§ SOURCE DATA:
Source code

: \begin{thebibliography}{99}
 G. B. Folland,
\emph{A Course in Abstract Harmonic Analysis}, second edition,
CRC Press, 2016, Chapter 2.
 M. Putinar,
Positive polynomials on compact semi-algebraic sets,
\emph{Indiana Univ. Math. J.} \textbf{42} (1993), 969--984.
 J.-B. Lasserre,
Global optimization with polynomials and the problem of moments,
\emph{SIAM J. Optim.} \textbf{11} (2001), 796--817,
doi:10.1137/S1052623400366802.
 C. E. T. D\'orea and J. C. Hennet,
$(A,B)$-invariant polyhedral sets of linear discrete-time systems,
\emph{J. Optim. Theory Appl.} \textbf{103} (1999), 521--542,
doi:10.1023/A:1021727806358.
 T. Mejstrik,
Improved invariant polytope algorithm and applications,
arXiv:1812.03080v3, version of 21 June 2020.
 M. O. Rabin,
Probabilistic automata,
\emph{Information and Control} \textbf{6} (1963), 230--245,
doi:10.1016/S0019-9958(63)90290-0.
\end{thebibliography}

§ EXERCISE REQUIREMENTS:
Find how many lines of the records hold the string "textbf", then give that number by itself.

§ ANSWER SPACE:
4